Il émerge de cet ouvrage composite, qui place au centre des préoccupations langagières et discursives le « Je », que celui-ci est en fait à rapporter continuellement à un « Nous », par lequel le premier s’exprime en vertu des influences auxquelles il est soumis. Or, l’auteur se reflète dans ce « Je », soulignant qu’il tente d’effectuer une recomposition en clé tant intégrative que réactualisée de ses propres ouvrages pour les placer dans une perspective d’ensemble et pour y ajouter de nouveaux éléments, voire rectifier des propositions préalables.

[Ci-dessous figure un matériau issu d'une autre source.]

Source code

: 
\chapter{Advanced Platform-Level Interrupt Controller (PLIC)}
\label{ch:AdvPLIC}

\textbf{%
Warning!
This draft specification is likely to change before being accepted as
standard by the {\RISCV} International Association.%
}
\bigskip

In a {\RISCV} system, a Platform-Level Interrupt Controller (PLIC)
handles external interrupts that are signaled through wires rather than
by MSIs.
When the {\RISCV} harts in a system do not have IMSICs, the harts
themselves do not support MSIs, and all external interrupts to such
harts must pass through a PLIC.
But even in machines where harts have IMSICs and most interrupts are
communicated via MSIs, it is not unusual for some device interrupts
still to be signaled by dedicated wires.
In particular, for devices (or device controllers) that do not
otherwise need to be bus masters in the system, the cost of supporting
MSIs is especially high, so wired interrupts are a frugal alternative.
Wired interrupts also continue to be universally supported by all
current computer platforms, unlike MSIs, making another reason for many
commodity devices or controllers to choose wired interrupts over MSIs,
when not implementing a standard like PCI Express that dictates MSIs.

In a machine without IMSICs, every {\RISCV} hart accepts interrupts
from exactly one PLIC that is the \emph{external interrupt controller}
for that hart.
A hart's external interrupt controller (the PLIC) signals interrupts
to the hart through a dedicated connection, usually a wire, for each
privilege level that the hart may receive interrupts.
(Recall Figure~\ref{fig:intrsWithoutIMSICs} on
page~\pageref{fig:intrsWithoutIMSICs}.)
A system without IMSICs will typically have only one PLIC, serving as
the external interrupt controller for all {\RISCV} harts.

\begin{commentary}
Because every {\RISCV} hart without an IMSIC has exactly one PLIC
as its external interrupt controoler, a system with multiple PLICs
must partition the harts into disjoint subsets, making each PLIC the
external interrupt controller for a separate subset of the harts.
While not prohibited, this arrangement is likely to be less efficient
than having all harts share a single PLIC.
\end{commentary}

Le sujet parlant en sciences du langage. Contraintes et libertés. Une perspective pluridisciplinaire s’avère ainsi être un ouvrage de référence qui à la fois résume et met à jour, sous une lumière tant généralisante que particularisante, le point de vue de l’auteur, témoignant de son inscription dans le courant pragmatico-énonciatif de l’École française d’analyse du discours. La visée vulgarisatrice de l’auteur est confirmée par une organisation intertextuelle ordonnée et cohérente, où chaque partie est introduite par des prémisses et se termine par un bilan ou une conclusion provisoires, et où plusieurs exemples justifient le bien-fondé des concepts introduits dans la partie la plus empirique du travail. Les publics auxquels l’ouvrage est destiné sont donc variés tant par l’âge que par l’origine et la formation : il pourrait s’adresser à des élèves en disciplines liées aux sciences humaines et sociales ainsi qu’à des spécialistes de domaines et d’origines différents, dont le dénominateur commun est de mieux comprendre ou saisir le rôle du sujet parlant en sciences du langage. C’est pourquoi sa lecture peut être conseillée à toute personne, spécialiste ou néophyte, qui s’emploie à mieux comprendre la vie en société et le rôle qui y joue le sujet parlant.